Bonner was a reporter and editor at The Washington Post, a newsroom recruiter for Gannett, and has taught journalism at several universities
My reporting career had barely begun when Bob Maynard, NF ’66, suggested I should someday pursue a Nieman Fellowship. He introduced himself to me soon after I became a copy aide at The Washington Post in 1970. I was a shy college junior; he was a star national correspondent, having covered the era’s social upheavals. He was the first person to endorse my yearning for a news career. Soon, he became my friend and mentor, in a newsroom where females were few, minorities were rare, and no professional was both.
In 1971, I became Howard University’s first journalism graduate and Maynard left the Post on sabbatical, settling in northern California to write a book. Less than a year later, he shortened his sabbatical, shelved his manuscript, and returned east to direct Columbia University’s Summer Program for Minority Journalists, with Earl Caldwell of The New York Times. I was their first recruit. We were not entering journalism just for jobs, Maynard emphasized. Our goal was to make a difference through the profession toward building a more perfect America.

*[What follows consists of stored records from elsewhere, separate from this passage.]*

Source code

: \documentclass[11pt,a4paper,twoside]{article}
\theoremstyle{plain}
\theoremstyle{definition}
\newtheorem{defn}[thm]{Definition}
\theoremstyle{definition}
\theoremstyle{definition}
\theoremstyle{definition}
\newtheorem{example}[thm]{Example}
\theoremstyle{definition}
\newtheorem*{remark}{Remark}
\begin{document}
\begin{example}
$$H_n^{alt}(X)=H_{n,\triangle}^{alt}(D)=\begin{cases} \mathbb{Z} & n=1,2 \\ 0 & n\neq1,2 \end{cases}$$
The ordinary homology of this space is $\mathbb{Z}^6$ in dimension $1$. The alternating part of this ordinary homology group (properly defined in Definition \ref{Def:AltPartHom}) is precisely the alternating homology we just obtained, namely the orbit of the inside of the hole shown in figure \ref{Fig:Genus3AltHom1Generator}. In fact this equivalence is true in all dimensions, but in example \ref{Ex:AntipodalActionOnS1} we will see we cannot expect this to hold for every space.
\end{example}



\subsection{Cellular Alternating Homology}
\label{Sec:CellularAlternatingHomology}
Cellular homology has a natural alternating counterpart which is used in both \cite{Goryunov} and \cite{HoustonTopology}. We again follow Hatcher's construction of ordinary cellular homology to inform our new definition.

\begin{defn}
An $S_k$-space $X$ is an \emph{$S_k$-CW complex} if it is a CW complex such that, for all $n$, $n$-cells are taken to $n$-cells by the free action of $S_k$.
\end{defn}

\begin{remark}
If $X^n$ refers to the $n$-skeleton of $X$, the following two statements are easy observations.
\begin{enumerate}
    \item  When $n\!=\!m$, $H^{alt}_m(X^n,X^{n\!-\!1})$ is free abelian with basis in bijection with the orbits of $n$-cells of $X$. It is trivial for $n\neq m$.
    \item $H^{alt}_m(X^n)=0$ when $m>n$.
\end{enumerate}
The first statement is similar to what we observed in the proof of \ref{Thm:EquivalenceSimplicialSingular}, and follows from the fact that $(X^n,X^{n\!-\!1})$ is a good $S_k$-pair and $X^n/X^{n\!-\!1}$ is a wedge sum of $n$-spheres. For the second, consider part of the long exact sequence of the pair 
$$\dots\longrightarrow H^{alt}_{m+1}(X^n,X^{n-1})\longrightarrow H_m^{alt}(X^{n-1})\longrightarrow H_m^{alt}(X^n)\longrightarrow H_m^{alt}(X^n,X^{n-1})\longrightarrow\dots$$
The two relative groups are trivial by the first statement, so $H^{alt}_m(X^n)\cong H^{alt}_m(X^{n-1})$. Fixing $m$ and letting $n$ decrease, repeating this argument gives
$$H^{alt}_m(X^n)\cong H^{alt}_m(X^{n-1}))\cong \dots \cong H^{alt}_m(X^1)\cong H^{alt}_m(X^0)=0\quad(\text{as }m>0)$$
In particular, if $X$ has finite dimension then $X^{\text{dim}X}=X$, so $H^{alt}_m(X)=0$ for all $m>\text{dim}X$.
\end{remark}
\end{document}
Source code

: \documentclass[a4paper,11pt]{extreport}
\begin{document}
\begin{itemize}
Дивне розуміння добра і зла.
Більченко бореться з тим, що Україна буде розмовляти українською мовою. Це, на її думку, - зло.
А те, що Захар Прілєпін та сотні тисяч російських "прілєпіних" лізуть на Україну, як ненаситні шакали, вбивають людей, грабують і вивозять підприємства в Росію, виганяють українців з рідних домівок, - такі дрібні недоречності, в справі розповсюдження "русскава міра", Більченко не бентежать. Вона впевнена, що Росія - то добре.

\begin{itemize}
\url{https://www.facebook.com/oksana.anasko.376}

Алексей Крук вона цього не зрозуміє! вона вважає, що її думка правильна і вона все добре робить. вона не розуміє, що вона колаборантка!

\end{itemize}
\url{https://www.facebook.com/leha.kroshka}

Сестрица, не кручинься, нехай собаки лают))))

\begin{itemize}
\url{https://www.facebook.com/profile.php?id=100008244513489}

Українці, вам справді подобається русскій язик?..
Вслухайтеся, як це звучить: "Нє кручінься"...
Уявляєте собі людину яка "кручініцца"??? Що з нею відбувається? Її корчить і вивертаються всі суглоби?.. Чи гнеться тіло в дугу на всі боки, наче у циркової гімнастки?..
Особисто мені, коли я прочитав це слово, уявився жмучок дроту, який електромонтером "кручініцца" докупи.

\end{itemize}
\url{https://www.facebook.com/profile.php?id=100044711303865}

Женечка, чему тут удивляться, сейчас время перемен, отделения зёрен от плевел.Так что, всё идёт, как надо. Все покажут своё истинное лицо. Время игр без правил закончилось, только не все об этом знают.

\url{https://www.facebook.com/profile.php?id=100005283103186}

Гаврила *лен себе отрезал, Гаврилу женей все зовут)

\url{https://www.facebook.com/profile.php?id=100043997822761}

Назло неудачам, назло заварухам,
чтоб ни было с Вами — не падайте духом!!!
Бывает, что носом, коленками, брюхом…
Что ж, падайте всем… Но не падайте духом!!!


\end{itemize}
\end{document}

For more than 30 years—at the Post, at Gannett as a newsroom recruiter, and at the Freedom Forum as journalism education director—I strove to perpetuate Maynard’s vision. Maynard’s story consumed my doctoral research as a Freedom Forum Fellow at the University of North Carolina at Chapel Hill, where I wrote a history of press integration centered on his contributions. In many ways, Bob Maynard’s Nieman experience never ended; it continued through his distinguished, eloquent championing of newsroom diversity and through the Robert C. Maynard Institute for Journalism Education, an institution that launched a thousand careers and inspired many more. Certainly, my Nieman year and later decades of work supporting newsroom careers owed much to his influence and investment.